Economists are predicting slower Bank of England rate cuts

Economists are predicting slower Bank of England rate cuts - Andy Rain/Shutterstock

The FTSE 100 fell today amid concerns over Britain’s inflation rate.

Barclays economists issued a research note saying that they no longer expected a June interest rate cut.

The bank said: “The tone from [Bank of England] policymakers since May’s decision [to cut rates] has been decidedly cautious.”

It predicted a quarterly pace to cuts, with changes in August and November this year.

Traders are currently fully pricing in one quarter of a percentage point cut to rates by the end of the year.

Ben Seager-Scott, chief investment officer at Forvis Mazars, said: “The passage of the US tax cutting bill brings into sharp contrast the fact that the UK has no room to deploy fiscal stimulus whilst yesterday’s worse-than-expected jump in inflation points to more potential pain for UK consumers and makes interest rate cuts less likely.

“Added to that, the purchasing managers indices for the UK are still pointing to a contraction in activity.
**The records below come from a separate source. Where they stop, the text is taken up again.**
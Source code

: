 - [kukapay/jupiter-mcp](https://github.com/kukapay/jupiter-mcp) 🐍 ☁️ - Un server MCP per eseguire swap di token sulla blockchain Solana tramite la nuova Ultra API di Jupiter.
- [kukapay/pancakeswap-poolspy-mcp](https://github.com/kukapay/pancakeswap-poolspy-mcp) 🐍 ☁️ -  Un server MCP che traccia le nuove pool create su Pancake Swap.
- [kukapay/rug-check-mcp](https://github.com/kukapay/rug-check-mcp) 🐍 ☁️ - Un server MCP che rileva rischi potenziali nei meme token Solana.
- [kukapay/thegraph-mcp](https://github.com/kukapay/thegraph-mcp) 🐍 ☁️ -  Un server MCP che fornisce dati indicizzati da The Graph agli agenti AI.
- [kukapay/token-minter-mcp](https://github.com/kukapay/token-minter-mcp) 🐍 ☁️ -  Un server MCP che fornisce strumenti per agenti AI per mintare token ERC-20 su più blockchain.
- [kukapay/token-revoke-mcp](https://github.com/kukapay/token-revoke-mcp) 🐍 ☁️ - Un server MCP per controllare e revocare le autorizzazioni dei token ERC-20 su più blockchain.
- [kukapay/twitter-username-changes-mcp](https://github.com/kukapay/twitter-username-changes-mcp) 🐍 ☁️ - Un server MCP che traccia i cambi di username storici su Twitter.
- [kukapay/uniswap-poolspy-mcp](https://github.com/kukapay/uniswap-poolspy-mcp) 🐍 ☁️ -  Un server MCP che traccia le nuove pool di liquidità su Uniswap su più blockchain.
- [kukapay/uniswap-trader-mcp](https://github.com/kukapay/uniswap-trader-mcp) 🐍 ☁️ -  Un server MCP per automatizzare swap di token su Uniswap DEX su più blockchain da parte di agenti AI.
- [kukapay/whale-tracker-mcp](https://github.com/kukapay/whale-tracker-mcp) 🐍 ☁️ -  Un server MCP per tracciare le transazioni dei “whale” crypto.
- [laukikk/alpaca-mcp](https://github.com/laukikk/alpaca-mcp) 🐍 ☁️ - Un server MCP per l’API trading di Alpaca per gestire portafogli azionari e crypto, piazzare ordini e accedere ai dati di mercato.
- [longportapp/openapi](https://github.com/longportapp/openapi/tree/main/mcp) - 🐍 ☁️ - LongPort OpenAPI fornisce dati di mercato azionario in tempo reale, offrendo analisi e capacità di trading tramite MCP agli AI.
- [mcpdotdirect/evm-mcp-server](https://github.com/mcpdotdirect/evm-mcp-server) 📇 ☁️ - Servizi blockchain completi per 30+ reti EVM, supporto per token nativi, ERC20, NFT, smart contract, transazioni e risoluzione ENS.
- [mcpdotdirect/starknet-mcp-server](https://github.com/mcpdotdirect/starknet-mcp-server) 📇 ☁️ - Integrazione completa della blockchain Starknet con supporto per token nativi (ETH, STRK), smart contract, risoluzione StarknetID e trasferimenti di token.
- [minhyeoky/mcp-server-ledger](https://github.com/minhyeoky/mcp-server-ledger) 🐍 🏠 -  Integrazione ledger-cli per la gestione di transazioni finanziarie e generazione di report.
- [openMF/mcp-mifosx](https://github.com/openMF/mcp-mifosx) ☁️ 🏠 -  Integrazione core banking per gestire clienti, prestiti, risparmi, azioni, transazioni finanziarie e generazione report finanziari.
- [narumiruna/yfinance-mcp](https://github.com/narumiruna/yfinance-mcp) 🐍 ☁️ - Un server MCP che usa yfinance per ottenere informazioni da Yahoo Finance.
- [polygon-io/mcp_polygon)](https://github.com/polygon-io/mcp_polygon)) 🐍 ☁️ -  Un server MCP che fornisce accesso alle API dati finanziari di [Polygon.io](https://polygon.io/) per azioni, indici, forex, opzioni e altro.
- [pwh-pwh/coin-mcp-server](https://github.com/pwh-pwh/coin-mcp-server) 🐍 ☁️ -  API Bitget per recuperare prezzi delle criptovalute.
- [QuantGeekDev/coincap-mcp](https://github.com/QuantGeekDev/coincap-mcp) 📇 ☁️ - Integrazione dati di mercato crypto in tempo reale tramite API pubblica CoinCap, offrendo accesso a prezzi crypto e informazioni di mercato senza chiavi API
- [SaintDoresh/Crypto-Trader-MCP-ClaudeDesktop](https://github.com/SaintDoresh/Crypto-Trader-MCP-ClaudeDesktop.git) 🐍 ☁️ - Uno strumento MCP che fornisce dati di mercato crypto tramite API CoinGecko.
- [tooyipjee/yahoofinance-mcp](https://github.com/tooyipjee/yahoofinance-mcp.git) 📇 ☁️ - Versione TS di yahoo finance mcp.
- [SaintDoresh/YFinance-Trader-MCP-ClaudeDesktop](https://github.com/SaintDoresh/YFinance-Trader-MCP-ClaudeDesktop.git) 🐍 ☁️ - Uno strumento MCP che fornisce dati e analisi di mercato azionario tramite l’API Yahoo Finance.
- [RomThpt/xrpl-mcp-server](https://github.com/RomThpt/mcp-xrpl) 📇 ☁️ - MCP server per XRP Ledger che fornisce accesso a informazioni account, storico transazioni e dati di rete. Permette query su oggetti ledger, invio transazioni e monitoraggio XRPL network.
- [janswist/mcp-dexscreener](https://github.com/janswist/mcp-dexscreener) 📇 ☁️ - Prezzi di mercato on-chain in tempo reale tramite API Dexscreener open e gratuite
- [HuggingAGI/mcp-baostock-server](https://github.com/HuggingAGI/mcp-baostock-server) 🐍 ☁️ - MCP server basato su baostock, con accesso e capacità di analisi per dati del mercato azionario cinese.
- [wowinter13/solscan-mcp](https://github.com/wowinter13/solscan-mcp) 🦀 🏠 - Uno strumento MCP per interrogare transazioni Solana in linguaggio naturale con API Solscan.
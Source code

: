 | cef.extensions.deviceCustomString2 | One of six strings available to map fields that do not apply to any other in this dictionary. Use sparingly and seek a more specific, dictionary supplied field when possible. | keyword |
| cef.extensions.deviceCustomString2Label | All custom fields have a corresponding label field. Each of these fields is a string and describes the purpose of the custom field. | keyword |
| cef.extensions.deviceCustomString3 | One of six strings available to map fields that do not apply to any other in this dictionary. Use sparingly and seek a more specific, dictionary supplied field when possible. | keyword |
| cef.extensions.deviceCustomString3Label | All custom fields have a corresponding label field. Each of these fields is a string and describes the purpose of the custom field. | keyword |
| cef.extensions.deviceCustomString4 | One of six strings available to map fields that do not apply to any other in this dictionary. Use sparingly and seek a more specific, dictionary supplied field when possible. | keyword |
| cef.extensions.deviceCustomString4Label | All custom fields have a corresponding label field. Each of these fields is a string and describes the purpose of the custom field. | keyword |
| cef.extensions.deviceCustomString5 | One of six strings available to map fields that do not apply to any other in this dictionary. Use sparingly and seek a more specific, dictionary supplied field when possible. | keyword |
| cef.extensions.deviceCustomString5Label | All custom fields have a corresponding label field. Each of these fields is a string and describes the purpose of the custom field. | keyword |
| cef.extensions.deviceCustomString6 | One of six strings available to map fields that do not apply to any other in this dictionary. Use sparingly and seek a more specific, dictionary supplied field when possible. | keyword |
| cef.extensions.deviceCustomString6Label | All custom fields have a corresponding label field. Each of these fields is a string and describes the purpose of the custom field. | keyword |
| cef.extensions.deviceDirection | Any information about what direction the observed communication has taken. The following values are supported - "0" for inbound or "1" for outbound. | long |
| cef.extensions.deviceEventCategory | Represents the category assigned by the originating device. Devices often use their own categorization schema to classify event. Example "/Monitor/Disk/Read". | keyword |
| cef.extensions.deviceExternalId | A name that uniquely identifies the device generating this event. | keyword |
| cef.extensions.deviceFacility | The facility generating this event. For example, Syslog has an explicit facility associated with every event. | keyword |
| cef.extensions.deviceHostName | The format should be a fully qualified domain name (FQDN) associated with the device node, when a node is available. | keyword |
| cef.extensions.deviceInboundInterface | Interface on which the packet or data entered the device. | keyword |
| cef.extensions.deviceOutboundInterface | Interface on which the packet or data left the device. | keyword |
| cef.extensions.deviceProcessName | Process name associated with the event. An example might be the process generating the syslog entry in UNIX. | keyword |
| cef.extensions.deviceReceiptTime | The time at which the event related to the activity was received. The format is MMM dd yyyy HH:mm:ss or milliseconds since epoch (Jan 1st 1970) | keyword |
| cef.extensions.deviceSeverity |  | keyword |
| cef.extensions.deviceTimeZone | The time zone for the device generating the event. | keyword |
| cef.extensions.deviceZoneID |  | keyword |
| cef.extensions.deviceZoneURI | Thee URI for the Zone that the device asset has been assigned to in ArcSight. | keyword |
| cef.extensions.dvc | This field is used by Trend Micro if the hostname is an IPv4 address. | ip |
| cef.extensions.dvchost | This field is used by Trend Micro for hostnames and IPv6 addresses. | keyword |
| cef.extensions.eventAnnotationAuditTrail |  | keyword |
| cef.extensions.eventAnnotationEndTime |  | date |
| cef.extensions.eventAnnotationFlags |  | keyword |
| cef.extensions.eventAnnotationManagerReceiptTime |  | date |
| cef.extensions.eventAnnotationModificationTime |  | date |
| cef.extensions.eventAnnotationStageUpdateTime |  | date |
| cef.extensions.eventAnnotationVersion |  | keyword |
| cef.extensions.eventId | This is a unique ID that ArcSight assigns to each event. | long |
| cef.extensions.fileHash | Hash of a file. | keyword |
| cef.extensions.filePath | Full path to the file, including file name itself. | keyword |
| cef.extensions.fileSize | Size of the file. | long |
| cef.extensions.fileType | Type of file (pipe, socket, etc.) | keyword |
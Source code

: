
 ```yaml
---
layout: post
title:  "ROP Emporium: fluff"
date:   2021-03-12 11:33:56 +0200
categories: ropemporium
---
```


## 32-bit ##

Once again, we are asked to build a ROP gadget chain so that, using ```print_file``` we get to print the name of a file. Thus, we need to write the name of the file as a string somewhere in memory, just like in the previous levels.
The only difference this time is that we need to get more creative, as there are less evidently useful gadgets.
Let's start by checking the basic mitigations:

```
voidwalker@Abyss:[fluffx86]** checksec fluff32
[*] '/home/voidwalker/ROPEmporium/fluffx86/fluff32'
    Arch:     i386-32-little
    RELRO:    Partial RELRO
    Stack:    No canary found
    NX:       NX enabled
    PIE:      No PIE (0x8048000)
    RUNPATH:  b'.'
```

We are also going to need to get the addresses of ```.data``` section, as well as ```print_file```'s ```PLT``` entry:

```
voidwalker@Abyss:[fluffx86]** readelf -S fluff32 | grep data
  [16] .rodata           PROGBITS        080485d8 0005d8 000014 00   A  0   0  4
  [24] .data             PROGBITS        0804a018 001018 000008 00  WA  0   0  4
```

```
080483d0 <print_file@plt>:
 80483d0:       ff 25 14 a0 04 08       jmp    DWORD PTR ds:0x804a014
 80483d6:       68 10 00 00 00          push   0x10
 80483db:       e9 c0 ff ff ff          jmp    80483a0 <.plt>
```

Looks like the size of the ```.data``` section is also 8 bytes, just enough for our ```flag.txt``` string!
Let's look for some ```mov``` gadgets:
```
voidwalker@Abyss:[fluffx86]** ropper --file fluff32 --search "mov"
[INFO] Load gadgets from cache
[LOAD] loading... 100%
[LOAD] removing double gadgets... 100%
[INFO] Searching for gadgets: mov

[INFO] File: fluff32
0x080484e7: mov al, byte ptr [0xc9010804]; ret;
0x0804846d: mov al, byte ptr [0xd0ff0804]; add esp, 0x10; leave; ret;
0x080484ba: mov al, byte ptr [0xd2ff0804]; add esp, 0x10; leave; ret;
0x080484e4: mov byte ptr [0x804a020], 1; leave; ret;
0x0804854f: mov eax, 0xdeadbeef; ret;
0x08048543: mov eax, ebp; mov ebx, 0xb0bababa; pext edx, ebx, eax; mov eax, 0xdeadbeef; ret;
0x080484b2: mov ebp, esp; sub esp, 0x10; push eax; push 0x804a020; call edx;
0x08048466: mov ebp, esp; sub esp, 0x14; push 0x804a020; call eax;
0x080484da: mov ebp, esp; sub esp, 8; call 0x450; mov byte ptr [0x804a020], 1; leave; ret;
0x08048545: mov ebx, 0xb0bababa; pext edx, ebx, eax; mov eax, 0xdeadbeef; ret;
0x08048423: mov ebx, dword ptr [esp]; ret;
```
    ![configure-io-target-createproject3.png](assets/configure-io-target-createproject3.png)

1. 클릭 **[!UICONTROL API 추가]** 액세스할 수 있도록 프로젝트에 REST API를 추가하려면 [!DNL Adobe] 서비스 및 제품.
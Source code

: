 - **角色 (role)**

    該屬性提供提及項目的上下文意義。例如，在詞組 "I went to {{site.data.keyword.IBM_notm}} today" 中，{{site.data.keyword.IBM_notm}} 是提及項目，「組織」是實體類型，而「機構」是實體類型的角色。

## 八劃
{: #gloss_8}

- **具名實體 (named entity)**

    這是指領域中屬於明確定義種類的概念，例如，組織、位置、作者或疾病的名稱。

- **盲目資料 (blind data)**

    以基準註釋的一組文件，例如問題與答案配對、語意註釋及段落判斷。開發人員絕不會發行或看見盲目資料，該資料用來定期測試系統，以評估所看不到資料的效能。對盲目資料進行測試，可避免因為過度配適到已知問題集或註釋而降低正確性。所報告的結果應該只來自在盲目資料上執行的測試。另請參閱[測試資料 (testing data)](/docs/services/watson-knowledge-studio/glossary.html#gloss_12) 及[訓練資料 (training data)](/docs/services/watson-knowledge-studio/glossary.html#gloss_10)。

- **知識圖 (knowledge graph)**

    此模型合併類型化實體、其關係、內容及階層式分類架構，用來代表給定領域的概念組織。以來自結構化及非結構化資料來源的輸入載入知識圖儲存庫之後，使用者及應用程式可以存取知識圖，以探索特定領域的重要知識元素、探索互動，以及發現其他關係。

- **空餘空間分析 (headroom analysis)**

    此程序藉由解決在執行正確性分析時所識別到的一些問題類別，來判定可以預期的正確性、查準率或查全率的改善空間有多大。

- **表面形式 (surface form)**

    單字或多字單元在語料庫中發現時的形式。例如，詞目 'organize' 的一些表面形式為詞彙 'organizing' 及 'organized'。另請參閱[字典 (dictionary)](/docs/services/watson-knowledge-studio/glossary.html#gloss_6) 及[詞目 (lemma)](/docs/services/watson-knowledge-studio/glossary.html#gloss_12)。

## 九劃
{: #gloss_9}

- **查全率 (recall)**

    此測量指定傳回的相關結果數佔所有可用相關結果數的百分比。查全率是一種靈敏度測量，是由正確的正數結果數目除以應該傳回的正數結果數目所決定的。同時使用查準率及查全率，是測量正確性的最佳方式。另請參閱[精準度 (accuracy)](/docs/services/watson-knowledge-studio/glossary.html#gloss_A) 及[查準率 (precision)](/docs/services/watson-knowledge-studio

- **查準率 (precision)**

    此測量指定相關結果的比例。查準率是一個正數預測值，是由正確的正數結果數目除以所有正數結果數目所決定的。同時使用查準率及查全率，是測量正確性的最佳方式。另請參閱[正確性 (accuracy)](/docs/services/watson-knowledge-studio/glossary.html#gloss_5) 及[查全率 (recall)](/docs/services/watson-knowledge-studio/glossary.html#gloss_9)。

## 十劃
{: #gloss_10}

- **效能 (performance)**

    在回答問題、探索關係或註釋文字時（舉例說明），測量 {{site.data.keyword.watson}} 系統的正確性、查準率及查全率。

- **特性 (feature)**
So plenty to worry about for UK equity investors.”

Rory McPherson, chief investment officer at Wren Sterling, said the FTSE 100 was being weighed down the market as traders priced in “a less aggressive pace of UK interest rate cuts following yesterday’s higher than expected inflation”.

It came as oil stocks were subdued by expectations that the oil cartel Opec+ will boost production.

Brent Crude, the global benchmark price for oil, fell 1pc to just over $64 (£48) a barrel.

Helima Croft, of RBC Capital Markets, told Bloomberg: “We think the most likely outcome is another headline increase of 411,000 barrels a day from July, which will be primarily Saudi barrels.”

The FTSE 100 closed down 0.5pc, having lost as much as 1.1pc.

The biggest faller was fuel distributor DCC, which lost 4.9pc. BP dropped 1.5pc and Shell 1.4pc.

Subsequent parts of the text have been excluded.